Senin 17 Feb 2014 16:24 WIB

Pemilu di Papua Rawan Terjadi Kekerasan

Rep: Muhammad Akbar Wijaya / Red: Muhammad Fakhruddin
 Simulasi pengamanan Pemilu 2014 di depan gedung Badan Pengawasan Pemilu (Bawaslu), Jakarta, Jumat (7/2).  (Republika/Rakhmawaty La'lang)
Simulasi pengamanan Pemilu 2014 di depan gedung Badan Pengawasan Pemilu (Bawaslu), Jakarta, Jumat (7/2). (Republika/Rakhmawaty La'lang)

REPUBLIKA.CO.ID, JAKARTA - Papua menjadi salah satu zona rawan kekerasan menjelang Pemilu 2014. Hal ini misalnya bisa diukur dari sejumlah kasus penembakan yang terjadi di Papua sepanjang 2013 dan awal 2014.

"Aksi kekerasan pada 2013 terjadi peningkatan cukup signifikan," kata anggota Komisi I DPR, Yorrys Raweyai kepada wartawan di Kompleks Parlemen Senayan, Senin (17/2).

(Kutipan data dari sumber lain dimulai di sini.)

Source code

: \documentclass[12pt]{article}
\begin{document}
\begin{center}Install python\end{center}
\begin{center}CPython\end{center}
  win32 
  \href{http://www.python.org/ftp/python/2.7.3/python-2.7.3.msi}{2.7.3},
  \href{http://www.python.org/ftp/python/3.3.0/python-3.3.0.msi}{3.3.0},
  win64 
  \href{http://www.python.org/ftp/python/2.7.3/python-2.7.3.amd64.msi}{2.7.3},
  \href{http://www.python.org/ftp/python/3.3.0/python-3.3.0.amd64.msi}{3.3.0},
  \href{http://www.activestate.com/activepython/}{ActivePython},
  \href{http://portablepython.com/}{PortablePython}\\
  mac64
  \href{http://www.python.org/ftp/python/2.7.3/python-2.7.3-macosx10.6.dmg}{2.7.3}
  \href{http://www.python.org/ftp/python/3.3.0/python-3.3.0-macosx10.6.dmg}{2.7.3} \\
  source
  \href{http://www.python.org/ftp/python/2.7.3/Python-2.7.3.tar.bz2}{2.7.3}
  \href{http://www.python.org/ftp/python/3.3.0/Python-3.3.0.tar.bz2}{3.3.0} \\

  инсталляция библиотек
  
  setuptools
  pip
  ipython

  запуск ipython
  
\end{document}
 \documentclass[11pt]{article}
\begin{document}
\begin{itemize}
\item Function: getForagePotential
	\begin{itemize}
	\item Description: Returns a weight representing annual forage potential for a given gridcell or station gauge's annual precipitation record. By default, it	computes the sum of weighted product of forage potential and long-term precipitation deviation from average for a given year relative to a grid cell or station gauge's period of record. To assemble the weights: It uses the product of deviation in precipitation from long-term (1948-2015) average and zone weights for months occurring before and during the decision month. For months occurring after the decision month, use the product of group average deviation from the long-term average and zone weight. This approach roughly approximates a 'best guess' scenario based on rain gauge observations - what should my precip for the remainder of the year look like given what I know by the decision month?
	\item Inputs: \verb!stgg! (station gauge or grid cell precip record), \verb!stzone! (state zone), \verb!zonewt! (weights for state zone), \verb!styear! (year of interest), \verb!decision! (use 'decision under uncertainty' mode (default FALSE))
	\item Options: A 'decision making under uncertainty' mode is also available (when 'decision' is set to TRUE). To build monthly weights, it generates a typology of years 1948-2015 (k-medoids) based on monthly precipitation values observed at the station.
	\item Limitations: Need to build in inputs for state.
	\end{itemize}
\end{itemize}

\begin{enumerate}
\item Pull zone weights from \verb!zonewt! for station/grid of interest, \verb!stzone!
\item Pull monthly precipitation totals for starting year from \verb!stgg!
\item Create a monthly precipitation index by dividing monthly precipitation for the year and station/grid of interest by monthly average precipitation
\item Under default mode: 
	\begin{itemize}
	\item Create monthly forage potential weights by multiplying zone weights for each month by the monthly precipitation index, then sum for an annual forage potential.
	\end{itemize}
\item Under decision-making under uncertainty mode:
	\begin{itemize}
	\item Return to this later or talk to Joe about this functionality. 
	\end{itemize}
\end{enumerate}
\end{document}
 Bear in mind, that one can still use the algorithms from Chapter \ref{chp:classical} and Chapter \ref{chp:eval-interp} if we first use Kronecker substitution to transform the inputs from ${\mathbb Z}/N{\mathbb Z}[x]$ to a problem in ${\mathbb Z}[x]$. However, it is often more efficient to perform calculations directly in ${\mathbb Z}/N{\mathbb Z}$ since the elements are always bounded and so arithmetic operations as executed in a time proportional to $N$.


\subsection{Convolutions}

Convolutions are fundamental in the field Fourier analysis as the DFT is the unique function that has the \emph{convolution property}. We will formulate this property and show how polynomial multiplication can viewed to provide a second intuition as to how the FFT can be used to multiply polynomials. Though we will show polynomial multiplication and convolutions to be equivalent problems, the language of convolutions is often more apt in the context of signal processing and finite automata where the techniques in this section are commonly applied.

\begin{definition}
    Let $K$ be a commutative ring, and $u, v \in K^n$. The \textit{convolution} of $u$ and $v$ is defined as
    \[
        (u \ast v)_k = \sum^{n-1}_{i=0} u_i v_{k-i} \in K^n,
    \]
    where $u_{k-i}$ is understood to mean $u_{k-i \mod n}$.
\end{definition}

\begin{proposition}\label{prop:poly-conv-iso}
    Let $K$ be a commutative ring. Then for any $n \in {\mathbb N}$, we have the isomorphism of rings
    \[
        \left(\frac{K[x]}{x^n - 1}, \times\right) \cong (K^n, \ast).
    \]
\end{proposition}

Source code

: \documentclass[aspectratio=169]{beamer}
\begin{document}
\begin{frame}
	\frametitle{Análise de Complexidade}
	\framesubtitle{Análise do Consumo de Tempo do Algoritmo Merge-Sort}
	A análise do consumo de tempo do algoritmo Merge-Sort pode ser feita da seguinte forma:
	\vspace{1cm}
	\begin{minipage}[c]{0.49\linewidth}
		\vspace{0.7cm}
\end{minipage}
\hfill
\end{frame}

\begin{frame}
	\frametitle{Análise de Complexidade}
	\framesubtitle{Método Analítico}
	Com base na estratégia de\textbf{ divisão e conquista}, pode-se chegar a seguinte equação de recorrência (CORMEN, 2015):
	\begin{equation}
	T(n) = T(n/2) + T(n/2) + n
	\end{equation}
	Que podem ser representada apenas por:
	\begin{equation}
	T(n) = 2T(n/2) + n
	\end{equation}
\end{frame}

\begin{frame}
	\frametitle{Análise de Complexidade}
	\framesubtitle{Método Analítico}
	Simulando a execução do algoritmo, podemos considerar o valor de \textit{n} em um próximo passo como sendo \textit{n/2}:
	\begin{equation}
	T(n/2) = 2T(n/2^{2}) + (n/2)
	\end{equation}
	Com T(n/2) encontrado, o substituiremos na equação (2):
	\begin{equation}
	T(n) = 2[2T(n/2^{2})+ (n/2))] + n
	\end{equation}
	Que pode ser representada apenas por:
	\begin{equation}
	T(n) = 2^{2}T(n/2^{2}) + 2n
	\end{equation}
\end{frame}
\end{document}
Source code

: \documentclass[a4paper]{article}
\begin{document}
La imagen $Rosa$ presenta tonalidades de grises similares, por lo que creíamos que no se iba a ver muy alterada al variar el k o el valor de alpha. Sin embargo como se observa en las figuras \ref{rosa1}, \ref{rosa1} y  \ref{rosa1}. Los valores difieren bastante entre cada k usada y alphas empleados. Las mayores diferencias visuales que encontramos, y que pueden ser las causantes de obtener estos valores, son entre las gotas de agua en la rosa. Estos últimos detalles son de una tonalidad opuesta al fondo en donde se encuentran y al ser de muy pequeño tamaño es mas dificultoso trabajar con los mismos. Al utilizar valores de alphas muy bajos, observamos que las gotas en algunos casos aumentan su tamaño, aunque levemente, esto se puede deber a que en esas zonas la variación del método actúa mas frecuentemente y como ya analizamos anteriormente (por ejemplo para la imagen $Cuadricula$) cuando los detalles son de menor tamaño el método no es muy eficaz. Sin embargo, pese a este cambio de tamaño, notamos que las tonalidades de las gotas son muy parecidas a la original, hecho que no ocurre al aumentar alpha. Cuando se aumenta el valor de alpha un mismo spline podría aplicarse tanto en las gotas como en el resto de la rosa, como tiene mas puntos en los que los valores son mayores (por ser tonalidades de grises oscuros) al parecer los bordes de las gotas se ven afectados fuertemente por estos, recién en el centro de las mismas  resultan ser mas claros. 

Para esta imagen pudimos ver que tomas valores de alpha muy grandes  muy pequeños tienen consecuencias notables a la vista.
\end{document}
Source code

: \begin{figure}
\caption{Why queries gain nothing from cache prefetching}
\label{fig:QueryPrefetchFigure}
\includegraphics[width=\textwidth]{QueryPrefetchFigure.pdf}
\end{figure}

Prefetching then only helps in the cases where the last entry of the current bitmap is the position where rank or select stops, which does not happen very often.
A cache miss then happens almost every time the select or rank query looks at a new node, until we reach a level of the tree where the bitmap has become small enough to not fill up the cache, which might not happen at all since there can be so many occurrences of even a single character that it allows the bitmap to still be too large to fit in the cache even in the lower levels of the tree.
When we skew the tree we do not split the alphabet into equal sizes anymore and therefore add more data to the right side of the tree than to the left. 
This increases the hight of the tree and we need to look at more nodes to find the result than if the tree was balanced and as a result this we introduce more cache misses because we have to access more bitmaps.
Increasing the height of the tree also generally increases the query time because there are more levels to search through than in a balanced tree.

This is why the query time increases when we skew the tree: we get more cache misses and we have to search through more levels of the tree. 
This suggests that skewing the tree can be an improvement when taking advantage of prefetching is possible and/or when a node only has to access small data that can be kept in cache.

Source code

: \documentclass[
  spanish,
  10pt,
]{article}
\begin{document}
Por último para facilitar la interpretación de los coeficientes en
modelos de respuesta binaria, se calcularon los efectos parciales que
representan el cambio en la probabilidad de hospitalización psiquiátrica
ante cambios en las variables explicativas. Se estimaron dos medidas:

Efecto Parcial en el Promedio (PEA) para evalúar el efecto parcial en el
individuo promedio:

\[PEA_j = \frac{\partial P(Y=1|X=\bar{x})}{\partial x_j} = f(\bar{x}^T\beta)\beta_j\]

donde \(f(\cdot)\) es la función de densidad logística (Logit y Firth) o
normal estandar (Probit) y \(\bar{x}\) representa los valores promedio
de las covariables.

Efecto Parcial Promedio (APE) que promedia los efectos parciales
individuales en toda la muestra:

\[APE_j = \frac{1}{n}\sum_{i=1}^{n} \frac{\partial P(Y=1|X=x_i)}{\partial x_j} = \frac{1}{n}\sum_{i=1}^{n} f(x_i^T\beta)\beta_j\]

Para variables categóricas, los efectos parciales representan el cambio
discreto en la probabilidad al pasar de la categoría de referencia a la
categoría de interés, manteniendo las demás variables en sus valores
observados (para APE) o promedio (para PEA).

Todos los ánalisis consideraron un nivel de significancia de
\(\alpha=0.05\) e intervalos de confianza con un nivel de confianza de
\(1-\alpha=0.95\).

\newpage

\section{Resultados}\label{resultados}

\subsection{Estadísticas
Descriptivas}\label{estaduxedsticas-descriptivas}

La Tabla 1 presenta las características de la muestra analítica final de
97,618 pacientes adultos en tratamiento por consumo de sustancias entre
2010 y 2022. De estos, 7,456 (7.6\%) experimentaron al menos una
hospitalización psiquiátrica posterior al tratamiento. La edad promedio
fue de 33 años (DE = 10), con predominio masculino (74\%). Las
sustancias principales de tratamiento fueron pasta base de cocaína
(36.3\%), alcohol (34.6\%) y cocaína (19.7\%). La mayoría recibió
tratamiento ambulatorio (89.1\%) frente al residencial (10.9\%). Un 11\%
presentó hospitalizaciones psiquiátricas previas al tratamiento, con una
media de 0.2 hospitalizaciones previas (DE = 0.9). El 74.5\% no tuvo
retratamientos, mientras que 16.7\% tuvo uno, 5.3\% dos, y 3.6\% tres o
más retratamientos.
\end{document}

Dari pengalaman Yorrys, kekerasan saat pemilu tidak terjadi karena faktor penyelenggaraan pemilu atau persaingan antarpendukung caleg. Kekerasan lebih disebabkan kekecewaan terhadap kebijakan yang diambil pimpinan pusat partai dalam menentukan wakil rakyat di DPRD. "Persaingan antarcaleg jarang memicu konflik. Mereka hanya lihat di pusat itu figurnya siapa yang mewakili kelompok mereka di tingkat I dan II," papar Yorrys.

Politisi Partai Golkar ini menengarai ada keterlibatan oknum aparat di balik kekerasan yang terjadi di Papua. Ini misalnya bisa dibuktikan dari temuan peluru buatan pindad yang digunakan separatis OPM untuk menyerang aparat. "Di Januari 2014 terjadi pembunuhan. Temuan Komnas Ham dan kepolisian ada selongsong peluru dari Pindad," katanya.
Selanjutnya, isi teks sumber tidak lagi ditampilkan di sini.